_Exercise:_
From the entries below, return exactly the lines beginning at the one that contains "## Quick Start" and ending at the one that contains "- **Native AOT", both of them included, and only those lines.

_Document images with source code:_
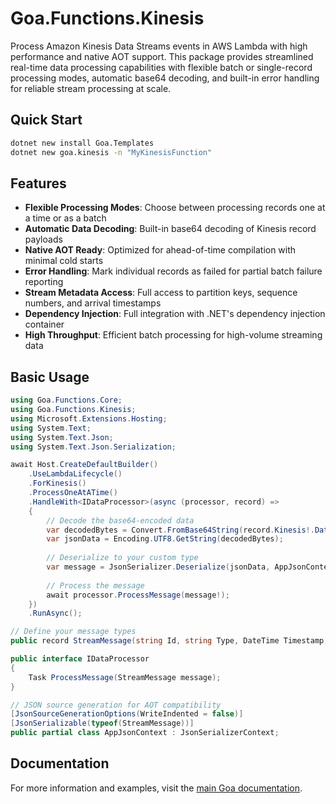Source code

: # Goa.Functions.Kinesis

Process Amazon Kinesis Data Streams events in AWS Lambda with high performance and native AOT support. This package provides streamlined real-time data processing capabilities with flexible batch or single-record processing modes, automatic base64 decoding, and built-in error handling for reliable stream processing at scale.

## Quick Start

```bash
dotnet new install Goa.Templates
dotnet new goa.kinesis -n "MyKinesisFunction"
```

## Features

- **Flexible Processing Modes**: Choose between processing records one at a time or as a batch
- **Automatic Data Decoding**: Built-in base64 decoding of Kinesis record payloads
- **Native AOT Ready**: Optimized for ahead-of-time compilation with minimal cold starts
- **Error Handling**: Mark individual records as failed for partial batch failure reporting
- **Stream Metadata Access**: Full access to partition keys, sequence numbers, and arrival timestamps
- **Dependency Injection**: Full integration with .NET's dependency injection container
- **High Throughput**: Efficient batch processing for high-volume streaming data

## Basic Usage

```csharp
using Goa.Functions.Core;
using Goa.Functions.Kinesis;
using Microsoft.Extensions.Hosting;
using System.Text;
using System.Text.Json;
using System.Text.Json.Serialization;

await Host.CreateDefaultBuilder()
    .UseLambdaLifecycle()
    .ForKinesis()
    .ProcessOneAtATime()
    .HandleWith<IDataProcessor>(async (processor, record) =>
    {
        // Decode the base64-encoded data
        var decodedBytes = Convert.FromBase64String(record.Kinesis!.Data!);
        var jsonData = Encoding.UTF8.GetString(decodedBytes);
        
        // Deserialize to your custom type
        var message = JsonSerializer.Deserialize(jsonData, AppJsonContext.Default.StreamMessage);
        
        // Process the message
        await processor.ProcessMessage(message!);
    })
    .RunAsync();

// Define your message types
public record StreamMessage(string Id, string Type, DateTime Timestamp, object Payload);

public interface IDataProcessor
{
    Task ProcessMessage(StreamMessage message);
}

// JSON source generation for AOT compatibility
[JsonSourceGenerationOptions(WriteIndented = false)]
[JsonSerializable(typeof(StreamMessage))]
public partial class AppJsonContext : JsonSerializerContext;
```

## Documentation

For more information and examples, visit the [main Goa documentation](https://github.com/im5tu/goa).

_Your solution:_
## Quick Start

```bash
dotnet new install Goa.Templates
dotnet new goa.kinesis -n "MyKinesisFunction"
```

## Features

- **Flexible Processing Modes**: Choose between processing records one at a time or as a batch
- **Automatic Data Decoding**: Built-in base64 decoding of Kinesis record payloads
- **Native AOT Ready**: Optimized for ahead-of-time compilation with minimal cold starts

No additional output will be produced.